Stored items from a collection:
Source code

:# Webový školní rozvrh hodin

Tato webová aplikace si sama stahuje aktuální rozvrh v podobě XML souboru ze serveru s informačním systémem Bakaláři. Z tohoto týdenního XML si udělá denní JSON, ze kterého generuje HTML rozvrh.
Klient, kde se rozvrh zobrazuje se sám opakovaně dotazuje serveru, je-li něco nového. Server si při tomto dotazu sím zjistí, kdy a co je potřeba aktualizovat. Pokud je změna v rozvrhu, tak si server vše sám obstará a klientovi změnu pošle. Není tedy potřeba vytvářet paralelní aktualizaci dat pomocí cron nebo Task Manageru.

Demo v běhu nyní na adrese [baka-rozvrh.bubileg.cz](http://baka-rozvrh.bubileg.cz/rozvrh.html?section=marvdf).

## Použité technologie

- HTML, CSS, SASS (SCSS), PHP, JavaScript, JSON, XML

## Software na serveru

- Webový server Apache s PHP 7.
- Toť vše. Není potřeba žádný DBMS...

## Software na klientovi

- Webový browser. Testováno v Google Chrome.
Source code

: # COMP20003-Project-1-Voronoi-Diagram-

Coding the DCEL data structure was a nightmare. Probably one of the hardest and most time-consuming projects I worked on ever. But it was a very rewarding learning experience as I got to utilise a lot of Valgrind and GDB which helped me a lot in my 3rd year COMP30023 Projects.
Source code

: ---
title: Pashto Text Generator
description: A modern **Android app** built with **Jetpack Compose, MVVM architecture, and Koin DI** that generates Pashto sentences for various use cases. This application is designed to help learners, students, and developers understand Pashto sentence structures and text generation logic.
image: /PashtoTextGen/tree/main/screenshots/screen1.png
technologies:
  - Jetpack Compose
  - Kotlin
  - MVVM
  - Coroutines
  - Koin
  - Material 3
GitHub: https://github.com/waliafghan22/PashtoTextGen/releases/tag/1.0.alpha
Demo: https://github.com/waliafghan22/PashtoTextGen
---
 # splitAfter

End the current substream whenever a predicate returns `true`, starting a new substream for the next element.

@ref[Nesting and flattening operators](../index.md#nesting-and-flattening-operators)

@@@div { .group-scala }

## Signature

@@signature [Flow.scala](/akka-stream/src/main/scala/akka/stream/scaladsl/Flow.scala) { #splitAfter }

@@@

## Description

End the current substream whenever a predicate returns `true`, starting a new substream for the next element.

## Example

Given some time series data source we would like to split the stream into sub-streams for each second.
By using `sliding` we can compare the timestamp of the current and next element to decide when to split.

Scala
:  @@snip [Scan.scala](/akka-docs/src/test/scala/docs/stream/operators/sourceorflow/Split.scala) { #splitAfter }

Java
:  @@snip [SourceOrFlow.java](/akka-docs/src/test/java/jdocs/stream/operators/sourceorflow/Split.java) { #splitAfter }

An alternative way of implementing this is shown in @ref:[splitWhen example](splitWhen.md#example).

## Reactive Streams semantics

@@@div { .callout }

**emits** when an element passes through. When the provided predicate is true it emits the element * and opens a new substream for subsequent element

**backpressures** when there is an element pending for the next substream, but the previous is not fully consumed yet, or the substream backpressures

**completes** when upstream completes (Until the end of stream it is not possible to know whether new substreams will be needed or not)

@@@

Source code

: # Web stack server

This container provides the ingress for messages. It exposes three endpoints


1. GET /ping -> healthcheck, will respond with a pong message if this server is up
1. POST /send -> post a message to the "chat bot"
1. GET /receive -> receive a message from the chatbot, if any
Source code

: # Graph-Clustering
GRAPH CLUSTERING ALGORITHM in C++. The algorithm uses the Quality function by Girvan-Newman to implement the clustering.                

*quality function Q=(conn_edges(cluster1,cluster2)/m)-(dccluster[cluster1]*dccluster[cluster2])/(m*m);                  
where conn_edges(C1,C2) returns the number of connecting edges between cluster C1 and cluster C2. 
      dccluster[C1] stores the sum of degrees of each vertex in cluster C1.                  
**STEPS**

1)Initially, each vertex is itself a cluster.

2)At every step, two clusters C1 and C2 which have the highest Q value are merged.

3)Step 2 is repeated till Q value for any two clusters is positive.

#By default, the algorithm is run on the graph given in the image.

...

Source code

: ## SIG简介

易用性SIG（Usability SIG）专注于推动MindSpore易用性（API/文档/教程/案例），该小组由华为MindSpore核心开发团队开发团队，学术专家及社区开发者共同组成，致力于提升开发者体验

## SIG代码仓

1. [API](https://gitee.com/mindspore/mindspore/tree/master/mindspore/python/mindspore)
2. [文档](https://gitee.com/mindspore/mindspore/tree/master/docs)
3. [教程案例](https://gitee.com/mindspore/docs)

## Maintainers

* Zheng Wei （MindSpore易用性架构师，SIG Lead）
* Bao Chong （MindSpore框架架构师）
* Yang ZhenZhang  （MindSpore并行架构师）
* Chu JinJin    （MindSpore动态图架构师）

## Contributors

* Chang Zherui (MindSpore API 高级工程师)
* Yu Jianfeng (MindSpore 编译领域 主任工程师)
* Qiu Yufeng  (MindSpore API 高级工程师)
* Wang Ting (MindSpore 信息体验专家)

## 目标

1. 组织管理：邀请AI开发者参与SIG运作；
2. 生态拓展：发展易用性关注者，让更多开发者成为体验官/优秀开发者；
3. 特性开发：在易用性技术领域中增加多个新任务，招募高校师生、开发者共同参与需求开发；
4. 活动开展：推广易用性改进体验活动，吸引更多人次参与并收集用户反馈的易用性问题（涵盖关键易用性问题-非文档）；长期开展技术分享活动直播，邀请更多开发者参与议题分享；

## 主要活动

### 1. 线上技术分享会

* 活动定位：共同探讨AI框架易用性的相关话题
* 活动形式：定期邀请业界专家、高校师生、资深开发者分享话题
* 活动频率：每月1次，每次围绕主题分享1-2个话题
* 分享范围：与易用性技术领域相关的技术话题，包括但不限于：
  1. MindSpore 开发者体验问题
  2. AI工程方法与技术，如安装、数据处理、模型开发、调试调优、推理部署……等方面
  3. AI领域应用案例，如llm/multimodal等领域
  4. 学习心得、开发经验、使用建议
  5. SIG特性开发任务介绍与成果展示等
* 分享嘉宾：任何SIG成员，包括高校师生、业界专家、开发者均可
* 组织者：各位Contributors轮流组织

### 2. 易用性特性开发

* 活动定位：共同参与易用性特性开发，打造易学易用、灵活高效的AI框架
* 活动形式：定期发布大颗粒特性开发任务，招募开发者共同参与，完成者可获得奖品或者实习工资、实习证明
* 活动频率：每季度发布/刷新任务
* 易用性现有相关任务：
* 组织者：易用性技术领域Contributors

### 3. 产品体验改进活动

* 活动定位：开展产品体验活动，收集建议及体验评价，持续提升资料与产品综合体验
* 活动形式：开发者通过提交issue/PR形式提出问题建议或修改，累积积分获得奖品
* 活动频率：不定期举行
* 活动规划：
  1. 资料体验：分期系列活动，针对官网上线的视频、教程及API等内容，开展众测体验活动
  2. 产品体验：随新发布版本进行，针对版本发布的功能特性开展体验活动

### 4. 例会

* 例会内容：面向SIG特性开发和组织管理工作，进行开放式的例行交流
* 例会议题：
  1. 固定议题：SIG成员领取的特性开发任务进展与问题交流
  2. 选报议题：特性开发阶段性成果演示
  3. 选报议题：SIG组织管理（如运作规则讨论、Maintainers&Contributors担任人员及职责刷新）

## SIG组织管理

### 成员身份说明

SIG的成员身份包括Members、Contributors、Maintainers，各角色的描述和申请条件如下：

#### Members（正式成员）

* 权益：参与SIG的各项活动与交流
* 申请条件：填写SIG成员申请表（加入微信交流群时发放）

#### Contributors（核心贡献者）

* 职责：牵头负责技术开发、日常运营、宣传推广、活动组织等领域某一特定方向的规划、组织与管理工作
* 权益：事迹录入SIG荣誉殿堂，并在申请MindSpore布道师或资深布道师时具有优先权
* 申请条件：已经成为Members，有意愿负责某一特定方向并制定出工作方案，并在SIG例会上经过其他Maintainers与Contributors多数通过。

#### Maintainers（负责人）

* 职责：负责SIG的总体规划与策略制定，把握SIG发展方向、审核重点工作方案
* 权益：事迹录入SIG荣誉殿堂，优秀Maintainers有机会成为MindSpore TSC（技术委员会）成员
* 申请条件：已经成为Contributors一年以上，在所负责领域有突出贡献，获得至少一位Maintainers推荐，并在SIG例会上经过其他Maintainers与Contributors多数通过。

REQUIRED WORK: Copy range, inclusive: the line holding "dccluster[C1] stores the" to the line holding "3)Step 2 is". Reproduce exactly those lines of the records above and no others.

EXPECTED ANSWER:
      dccluster[C1] stores the sum of degrees of each vertex in cluster C1.                  
**STEPS**

1)Initially, each vertex is itself a cluster.

2)At every step, two clusters C1 and C2 which have the highest Q value are merged.

3)Step 2 is repeated till Q value for any two clusters is positive.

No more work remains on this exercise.